- Opening Delimiter -

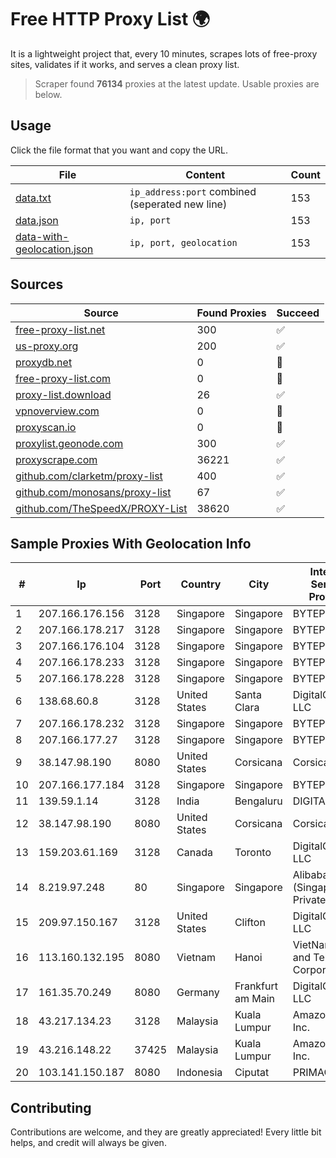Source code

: 
# Free HTTP Proxy List 🌍

It is a lightweight project that, every 10 minutes, scrapes lots of free-proxy sites, validates if it works, and serves a clean proxy list.


> Scraper found **76134** proxies at the latest update. Usable proxies are below.

## Usage

Click the file format that you want and copy the URL.


|File|Content|Count|
|----|-------|-----|
|[data.txt](https://raw.githubusercontent.com/themiralay/Proxy-List-World/master/data.txt)|`ip_address:port` combined (seperated new line)|153|
|[data.json](https://raw.githubusercontent.com/themiralay/Proxy-List-World/master/data.json)|`ip, port`|153|
|[data-with-geolocation.json](https://raw.githubusercontent.com/themiralay/Proxy-List-World/master/data-with-geolocation.json)|`ip, port, geolocation`|153|

## Sources

|Source|Found Proxies|Succeed|
|------|-------------|-------|
|[free-proxy-list.net](https://free-proxy-list.net)|300|✅|
|[us-proxy.org](https://www.us-proxy.org)|200|✅|
|[proxydb.net](http://proxydb.net)|0|🚫|
|[free-proxy-list.com](https://free-proxy-list.com/?page=&port=&type%5B%5D=http&type%5B%5D=https&up_time=0&search=Search)|0|🚫|
|[proxy-list.download](https://www.proxy-list.download/HTTP)|26|✅|
|[vpnoverview.com](https://vpnoverview.com/privacy/anonymous-browsing/free-proxy-servers)|0|🚫|
|[proxyscan.io](https://www.proxyscan.io)|0|🚫|
|[proxylist.geonode.com](https://proxylist.geonode.com/api/proxy-list?limit=300&page=1&sort_by=lastChecked&sort_type=desc&protocols=http,https)|300|✅|
|[proxyscrape.com](https://api.proxyscrape.com/v2/?request=displayproxies&protocol=http&timeout=10000&country=all&ssl=all&anonymity=all)|36221|✅|
|[github.com/clarketm/proxy-list](https://raw.githubusercontent.com/clarketm/proxy-list/master/proxy-list-raw.txt)|400|✅|
|[github.com/monosans/proxy-list](https://raw.githubusercontent.com/monosans/proxy-list/main/proxies/http.txt)|67|✅|
|[github.com/TheSpeedX/PROXY-List](https://raw.githubusercontent.com/TheSpeedX/PROXY-List/master/http.txt)|38620|✅|


## Sample Proxies With Geolocation Info

|#|Ip|Port|Country|City|Internet Service Provider|
|-|--|----|-------|----|-------------------------|
|1|207.166.176.156|3128|Singapore|Singapore|BYTEPLUS|
|2|207.166.178.217|3128|Singapore|Singapore|BYTEPLUS|
|3|207.166.176.104|3128|Singapore|Singapore|BYTEPLUS|
|4|207.166.178.233|3128|Singapore|Singapore|BYTEPLUS|
|5|207.166.178.228|3128|Singapore|Singapore|BYTEPLUS|
|6|138.68.60.8|3128|United States|Santa Clara|DigitalOcean, LLC|
|7|207.166.178.232|3128|Singapore|Singapore|BYTEPLUS|
|8|207.166.177.27|3128|Singapore|Singapore|BYTEPLUS|
|9|38.147.98.190|8080|United States|Corsicana|Corsicana ISD|
|10|207.166.177.184|3128|Singapore|Singapore|BYTEPLUS|
|11|139.59.1.14|3128|India|Bengaluru|DIGITALOCEAN|
|12|38.147.98.190|8080|United States|Corsicana|Corsicana ISD|
|13|159.203.61.169|3128|Canada|Toronto|DigitalOcean, LLC|
|14|8.219.97.248|80|Singapore|Singapore|Alibaba Cloud (Singapore) Private Limited|
|15|209.97.150.167|3128|United States|Clifton|DigitalOcean, LLC|
|16|113.160.132.195|8080|Vietnam|Hanoi|VietNam Post and Telecom Corporation|
|17|161.35.70.249|8080|Germany|Frankfurt am Main|DigitalOcean, LLC|
|18|43.217.134.23|3128|Malaysia|Kuala Lumpur|Amazon.com, Inc.|
|19|43.216.148.22|37425|Malaysia|Kuala Lumpur|Amazon.com, Inc.|
|20|103.141.150.187|8080|Indonesia|Ciputat|PRIMACOM|



## Contributing

Contributions are welcome, and they are greatly appreciated! Every
little bit helps, and credit will always be given.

- Closing Delimiter -

WHAT THE TASK REQUIRES
Every line holding the word "World" should be copied out of the material.

EXERCISE RESULT
|[data.txt](https://raw.githubusercontent.com/themiralay/Proxy-List-World/master/data.txt)|`ip_address:port` combined (seperated new line)|153|
|[data.json](https://raw.githubusercontent.com/themiralay/Proxy-List-World/master/data.json)|`ip, port`|153|
|[data-with-geolocation.json](https://raw.githubusercontent.com/themiralay/Proxy-List-World/master/data-with-geolocation.json)|`ip, port, geolocation`|153|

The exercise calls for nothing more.